In a recent U.S. District Court case, Eichenholz v. Brink’s Inc., et al., Case 16-cv-11786-LTS (D. Mass., May 2017), the court found that the plaintiff-employee’s supervisor could be held individually liable for alleged violations of the employee’s rights under the Family and Medical Leave Act.
Plaintiff-employee filed suit against his employer and his supervisor, alleging that they had violated his rights under the FMLA. The supervisor moved to dismiss the FMLA claim against him, arguing that only an “employer” can be held liable under the FMLA and, therefore, he could not be named as an individual defendant under the statute. The court rejected his argument.

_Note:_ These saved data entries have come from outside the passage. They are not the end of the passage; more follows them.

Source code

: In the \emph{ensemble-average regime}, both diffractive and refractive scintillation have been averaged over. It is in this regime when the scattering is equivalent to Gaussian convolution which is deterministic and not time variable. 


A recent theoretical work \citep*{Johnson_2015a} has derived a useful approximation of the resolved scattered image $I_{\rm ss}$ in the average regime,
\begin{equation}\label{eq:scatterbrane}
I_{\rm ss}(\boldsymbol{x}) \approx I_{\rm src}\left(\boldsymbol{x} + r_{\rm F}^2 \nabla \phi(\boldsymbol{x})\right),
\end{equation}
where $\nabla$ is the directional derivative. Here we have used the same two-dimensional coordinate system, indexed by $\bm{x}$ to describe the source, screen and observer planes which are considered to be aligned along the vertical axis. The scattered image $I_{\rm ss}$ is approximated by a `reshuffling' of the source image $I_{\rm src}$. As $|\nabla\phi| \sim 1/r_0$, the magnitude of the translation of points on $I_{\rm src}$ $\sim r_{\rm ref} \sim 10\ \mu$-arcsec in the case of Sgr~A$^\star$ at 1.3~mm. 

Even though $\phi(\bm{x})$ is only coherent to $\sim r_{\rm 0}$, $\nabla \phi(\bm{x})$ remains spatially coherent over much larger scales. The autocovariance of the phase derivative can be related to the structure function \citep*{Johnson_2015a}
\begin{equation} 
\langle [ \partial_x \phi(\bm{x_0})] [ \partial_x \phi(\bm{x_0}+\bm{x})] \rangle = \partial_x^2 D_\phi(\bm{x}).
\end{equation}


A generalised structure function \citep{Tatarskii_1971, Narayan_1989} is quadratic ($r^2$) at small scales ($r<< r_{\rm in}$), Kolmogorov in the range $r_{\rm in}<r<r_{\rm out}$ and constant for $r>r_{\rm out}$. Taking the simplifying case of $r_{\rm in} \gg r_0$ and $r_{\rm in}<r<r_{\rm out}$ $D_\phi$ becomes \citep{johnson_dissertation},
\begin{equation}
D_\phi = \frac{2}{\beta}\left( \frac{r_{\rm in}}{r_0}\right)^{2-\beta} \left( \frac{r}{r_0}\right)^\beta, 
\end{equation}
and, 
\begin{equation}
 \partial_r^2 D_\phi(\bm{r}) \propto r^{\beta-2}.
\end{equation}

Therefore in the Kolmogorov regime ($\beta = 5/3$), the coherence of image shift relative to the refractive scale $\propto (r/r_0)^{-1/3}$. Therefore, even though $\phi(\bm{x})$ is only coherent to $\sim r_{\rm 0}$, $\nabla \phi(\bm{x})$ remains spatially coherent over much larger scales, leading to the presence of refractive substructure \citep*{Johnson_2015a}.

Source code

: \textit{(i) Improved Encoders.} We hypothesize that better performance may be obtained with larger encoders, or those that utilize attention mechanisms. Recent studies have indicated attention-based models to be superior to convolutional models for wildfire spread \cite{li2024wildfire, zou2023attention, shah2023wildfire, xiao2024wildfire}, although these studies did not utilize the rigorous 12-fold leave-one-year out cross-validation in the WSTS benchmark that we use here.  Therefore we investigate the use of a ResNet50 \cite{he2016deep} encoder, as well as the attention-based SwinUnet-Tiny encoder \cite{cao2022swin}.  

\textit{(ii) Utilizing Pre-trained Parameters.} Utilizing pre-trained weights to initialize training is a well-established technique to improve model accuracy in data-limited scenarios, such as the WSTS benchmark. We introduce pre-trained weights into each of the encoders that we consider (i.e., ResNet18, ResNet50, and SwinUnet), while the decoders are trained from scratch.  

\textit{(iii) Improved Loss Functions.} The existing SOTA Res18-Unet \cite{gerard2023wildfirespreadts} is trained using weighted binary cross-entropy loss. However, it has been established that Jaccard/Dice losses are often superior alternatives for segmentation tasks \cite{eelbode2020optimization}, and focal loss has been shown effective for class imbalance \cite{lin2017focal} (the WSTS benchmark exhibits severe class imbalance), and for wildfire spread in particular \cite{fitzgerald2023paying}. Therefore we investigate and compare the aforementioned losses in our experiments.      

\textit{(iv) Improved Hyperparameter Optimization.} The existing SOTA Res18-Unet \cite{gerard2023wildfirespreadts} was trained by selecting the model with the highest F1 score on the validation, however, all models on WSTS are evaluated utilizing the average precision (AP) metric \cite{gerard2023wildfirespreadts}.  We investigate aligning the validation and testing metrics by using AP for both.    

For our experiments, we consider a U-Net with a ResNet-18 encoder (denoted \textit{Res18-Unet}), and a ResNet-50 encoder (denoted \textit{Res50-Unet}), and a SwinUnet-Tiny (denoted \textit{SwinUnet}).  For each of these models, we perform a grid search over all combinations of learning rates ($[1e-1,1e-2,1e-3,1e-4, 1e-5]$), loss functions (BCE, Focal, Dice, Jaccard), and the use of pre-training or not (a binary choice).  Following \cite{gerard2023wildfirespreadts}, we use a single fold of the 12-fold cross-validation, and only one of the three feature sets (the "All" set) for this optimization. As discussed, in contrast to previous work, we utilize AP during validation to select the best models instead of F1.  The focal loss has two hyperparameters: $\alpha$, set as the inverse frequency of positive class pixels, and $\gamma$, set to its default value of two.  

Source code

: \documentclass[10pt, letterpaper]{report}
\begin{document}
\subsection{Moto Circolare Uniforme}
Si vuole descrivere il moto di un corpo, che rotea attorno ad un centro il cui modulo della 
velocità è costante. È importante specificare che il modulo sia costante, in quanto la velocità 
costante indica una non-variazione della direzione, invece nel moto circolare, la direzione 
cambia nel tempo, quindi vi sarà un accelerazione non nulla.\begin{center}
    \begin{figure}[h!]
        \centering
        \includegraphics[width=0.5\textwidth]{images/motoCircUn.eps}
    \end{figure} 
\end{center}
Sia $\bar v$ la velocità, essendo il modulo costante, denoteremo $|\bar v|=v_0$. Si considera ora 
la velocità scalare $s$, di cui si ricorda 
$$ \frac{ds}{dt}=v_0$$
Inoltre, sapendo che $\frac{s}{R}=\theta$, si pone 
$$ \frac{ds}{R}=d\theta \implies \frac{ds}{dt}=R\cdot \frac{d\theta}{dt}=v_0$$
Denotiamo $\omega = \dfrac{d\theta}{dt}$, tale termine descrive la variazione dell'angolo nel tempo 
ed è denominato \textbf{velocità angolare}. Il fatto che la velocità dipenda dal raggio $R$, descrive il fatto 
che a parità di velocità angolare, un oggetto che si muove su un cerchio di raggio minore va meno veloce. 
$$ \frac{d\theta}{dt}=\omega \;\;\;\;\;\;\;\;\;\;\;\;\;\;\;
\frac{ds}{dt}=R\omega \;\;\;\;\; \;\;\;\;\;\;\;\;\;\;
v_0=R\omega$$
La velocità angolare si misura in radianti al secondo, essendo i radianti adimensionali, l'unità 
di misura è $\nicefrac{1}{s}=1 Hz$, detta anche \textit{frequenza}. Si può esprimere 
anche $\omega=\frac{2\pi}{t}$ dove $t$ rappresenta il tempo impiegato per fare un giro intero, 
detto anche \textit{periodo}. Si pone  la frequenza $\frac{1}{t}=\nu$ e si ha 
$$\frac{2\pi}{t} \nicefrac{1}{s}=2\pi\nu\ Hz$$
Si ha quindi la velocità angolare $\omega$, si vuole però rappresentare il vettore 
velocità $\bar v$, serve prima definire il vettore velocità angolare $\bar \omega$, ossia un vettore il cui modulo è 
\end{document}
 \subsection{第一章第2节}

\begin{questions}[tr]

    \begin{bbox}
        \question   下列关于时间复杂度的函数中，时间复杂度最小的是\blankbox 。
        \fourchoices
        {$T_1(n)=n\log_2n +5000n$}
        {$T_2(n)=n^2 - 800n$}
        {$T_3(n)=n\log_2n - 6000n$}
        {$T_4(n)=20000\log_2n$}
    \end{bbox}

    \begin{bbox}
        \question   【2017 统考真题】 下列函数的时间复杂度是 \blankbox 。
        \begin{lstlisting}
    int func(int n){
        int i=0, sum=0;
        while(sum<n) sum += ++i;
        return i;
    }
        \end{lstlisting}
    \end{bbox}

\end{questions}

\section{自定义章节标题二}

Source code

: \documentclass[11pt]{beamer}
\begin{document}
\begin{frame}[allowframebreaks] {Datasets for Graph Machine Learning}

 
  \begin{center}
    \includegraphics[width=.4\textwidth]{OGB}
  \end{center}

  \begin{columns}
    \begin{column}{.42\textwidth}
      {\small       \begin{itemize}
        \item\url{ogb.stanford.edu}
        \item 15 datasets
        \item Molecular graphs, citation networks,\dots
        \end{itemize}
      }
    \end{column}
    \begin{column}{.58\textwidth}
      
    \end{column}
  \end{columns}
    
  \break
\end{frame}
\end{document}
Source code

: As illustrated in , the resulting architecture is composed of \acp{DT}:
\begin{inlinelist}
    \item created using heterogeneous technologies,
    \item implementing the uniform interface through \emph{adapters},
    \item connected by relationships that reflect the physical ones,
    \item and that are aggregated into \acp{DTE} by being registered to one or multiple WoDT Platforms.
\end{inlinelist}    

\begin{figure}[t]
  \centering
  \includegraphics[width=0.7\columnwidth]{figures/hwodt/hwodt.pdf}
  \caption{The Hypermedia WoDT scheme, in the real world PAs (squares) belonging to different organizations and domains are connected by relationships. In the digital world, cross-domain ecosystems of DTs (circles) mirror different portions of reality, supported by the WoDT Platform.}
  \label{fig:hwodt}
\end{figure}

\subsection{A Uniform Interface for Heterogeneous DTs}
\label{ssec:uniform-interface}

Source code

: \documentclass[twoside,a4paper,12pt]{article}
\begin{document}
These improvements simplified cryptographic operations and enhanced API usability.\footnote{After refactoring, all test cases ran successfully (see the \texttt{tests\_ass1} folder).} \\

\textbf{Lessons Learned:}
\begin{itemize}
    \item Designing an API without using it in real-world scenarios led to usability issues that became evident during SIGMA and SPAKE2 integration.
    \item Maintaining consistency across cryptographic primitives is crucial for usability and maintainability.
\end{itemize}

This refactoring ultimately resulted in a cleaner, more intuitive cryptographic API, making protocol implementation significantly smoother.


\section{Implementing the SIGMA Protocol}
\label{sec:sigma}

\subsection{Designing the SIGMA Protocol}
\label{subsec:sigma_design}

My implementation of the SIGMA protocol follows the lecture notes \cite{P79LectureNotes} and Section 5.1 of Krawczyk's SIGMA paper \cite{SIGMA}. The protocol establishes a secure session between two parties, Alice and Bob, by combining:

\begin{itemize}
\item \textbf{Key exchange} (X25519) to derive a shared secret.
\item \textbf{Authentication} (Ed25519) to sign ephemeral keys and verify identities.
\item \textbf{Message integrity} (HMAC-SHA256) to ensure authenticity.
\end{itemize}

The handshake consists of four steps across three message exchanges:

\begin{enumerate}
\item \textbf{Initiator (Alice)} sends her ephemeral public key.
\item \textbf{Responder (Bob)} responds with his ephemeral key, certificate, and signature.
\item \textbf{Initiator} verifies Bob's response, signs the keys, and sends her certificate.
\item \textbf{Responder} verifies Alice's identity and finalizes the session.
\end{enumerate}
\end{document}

The judge wrote that while the First Circuit Court of Appeals has not yet decided whether individuals may be held individually liable under the FMLA, it has held that individuals may be held individually liable under the Fair Labor Standards Act, whose definition of “employer” is “materially identical” to the FMLA’s. The judge stated, “[i]n large part because of this similarity, the majority of federal courts that have addressed the issue of private supervisor liability [under the FMLA] have concluded that such liability exists, a conclusion which this Court has implicitly adopted.” While the ruling in Eichenholz is not binding precedent in the First Circuit, the reasoning will likely be relied upon by plaintiffs in future actions and, unless the First Circuit Court of Appeals rules otherwise, other District Courts in the First Circuit.
By establishing individual liability under the FMLA, Eichenholz highlights the importance of effective training of supervisors, managers, and HR personnel in the handling of medical leaves subject to the FMLA.